In the Q1, we were active in buying back shares and bought back 713,000 shares at a cost of 17,000,000 We will continue to buy back shares under the NCIB if it is deemed to be the best use of capital. I'll now turn the call back to Brian Vazjo.
Thanks, Brian. The charts on Slide 11 show our 1st quarter operational and financial results versus the 2018 annual targets. In the Q1, average facility availability was 96%, which is slightly higher than our 95% target for 2018. Our sustaining CapEx in the Q1 was $21,000,000 compared to the $85,000,000 target. We reported $61,000,000 in facility operating and maintenance expense in the Q1 versus the $230,000,000 to $250,000,000 target.
Finally, we generated $85,000,000 in adjusted funds from operations in the Q1 compared to the 360,000,000 dollars to $400,000,000 target range. There is no change to our AFFO guidance and we continue to expect our 2018 AFFO to be above the midpoint of the range.
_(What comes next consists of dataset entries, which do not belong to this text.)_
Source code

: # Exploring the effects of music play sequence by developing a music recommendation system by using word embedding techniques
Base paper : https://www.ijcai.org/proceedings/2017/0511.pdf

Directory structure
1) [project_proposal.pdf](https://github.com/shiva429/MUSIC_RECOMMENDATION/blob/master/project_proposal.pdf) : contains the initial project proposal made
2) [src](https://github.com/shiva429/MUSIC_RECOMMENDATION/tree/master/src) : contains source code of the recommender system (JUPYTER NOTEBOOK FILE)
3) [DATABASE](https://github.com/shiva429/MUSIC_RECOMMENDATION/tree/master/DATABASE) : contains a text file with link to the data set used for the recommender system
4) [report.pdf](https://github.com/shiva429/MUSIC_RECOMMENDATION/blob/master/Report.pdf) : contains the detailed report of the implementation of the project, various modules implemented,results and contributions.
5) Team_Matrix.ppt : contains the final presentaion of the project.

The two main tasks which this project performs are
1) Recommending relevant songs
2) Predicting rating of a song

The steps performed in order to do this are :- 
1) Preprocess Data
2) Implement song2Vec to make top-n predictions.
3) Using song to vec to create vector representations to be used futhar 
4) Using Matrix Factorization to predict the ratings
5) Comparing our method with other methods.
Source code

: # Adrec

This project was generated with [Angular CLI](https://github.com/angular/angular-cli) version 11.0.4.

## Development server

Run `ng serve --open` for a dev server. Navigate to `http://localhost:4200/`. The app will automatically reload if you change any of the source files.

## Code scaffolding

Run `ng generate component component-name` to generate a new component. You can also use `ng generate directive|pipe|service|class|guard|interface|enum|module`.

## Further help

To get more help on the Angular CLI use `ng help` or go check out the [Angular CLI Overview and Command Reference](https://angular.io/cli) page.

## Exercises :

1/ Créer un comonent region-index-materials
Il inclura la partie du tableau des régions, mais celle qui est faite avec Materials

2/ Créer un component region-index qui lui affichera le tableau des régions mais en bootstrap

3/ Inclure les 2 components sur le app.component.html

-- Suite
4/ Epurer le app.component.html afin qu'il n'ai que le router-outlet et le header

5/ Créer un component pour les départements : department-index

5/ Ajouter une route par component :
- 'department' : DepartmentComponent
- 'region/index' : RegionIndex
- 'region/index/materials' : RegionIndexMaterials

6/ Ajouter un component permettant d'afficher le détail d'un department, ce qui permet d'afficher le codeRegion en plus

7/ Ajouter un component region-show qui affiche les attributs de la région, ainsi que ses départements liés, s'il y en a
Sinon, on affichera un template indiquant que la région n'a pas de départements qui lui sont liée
Slide 12 shows our development and construction targets for 2018. We currently have 2 wind projects under construction. The construction goal for New Frontier is completing the project within $182,000,000 budget with COD in December 2018.
The other construction project is completing Whitla Wind within its 315,000,000 dollars to $325,000,000 budget for the COD in the Q4 of 2019. On the development side, our goal is to execute contracts with the output of 1 to 3 new wind developments. As highlighted earlier, we've executed a contract for the Cardinal Wind project. The other potential growth opportunities would come from rounds 23 of the Alberta Renewable Electricity Program and from continued growth from our U. S.
Development pipeline. I'll now turn the call back to Randy.
Thanks, Frank. Claudia, we're ready to start the question and answers.
Yes. Thank you. We will now begin the question and answer session. The first question comes from Robert Hope with Scotia Capital. Please go ahead.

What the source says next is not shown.